> Exercise
Word for word, return the lines from the start of the entries below through the line that has "Afterward, we attach".

Records for this exercise: Begin

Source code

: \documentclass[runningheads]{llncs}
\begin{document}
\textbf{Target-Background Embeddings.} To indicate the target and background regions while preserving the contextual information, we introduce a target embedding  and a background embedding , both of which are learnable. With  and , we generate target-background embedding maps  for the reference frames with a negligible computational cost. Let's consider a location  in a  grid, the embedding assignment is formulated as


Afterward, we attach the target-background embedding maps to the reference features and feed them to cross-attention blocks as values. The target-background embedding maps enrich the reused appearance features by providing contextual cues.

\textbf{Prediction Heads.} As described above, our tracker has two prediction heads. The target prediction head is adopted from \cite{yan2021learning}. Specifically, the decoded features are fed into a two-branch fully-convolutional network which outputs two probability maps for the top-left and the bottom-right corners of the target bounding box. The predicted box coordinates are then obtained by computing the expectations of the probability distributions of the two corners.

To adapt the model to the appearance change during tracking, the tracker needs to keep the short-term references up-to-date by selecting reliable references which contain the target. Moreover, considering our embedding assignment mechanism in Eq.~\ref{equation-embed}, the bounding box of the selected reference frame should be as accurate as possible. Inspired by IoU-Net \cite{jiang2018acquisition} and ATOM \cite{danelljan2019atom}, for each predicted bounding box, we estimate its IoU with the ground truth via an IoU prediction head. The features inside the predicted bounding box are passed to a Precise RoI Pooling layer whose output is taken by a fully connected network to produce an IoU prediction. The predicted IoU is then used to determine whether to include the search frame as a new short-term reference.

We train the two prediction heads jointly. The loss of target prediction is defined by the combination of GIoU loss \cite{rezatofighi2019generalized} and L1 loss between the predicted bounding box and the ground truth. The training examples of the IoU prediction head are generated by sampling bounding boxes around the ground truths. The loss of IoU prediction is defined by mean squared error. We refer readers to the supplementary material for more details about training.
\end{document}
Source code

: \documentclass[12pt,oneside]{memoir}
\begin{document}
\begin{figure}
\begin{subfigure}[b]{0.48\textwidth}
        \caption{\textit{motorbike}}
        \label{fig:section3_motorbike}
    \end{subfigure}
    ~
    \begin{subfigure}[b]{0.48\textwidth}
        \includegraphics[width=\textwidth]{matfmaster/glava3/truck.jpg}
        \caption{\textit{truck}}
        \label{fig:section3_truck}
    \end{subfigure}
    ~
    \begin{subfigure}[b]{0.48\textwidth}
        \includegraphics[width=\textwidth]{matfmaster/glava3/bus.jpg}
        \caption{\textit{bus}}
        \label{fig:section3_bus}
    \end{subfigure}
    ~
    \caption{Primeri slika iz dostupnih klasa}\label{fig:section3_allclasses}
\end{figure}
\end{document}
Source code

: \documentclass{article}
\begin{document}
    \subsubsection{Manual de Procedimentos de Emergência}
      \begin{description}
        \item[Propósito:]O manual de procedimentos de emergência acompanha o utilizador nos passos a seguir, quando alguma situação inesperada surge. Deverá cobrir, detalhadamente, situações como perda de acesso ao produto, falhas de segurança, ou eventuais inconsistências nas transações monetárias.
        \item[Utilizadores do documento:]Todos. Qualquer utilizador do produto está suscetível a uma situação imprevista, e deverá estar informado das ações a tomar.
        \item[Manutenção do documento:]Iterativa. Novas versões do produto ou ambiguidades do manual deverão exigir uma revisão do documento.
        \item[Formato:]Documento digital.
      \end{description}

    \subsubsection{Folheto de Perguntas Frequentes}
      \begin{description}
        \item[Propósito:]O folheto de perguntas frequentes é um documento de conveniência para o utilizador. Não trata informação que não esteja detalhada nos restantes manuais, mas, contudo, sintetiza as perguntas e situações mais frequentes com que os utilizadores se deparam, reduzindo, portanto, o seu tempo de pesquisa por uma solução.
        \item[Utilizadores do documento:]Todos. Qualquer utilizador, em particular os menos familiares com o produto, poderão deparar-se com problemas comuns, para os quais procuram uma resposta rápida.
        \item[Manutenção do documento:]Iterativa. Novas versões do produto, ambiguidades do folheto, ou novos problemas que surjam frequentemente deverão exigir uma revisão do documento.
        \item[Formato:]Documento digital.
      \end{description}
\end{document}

Records for this exercise: End

> Output for this task
Source code

: \documentclass[runningheads]{llncs}
\begin{document}
\textbf{Target-Background Embeddings.} To indicate the target and background regions while preserving the contextual information, we introduce a target embedding  and a background embedding , both of which are learnable. With  and , we generate target-background embedding maps  for the reference frames with a negligible computational cost. Let's consider a location  in a  grid, the embedding assignment is formulated as


Afterward, we attach the target-background embedding maps to the reference features and feed them to cross-attention blocks as values. The target-background embedding maps enrich the reused appearance features by providing contextual cues.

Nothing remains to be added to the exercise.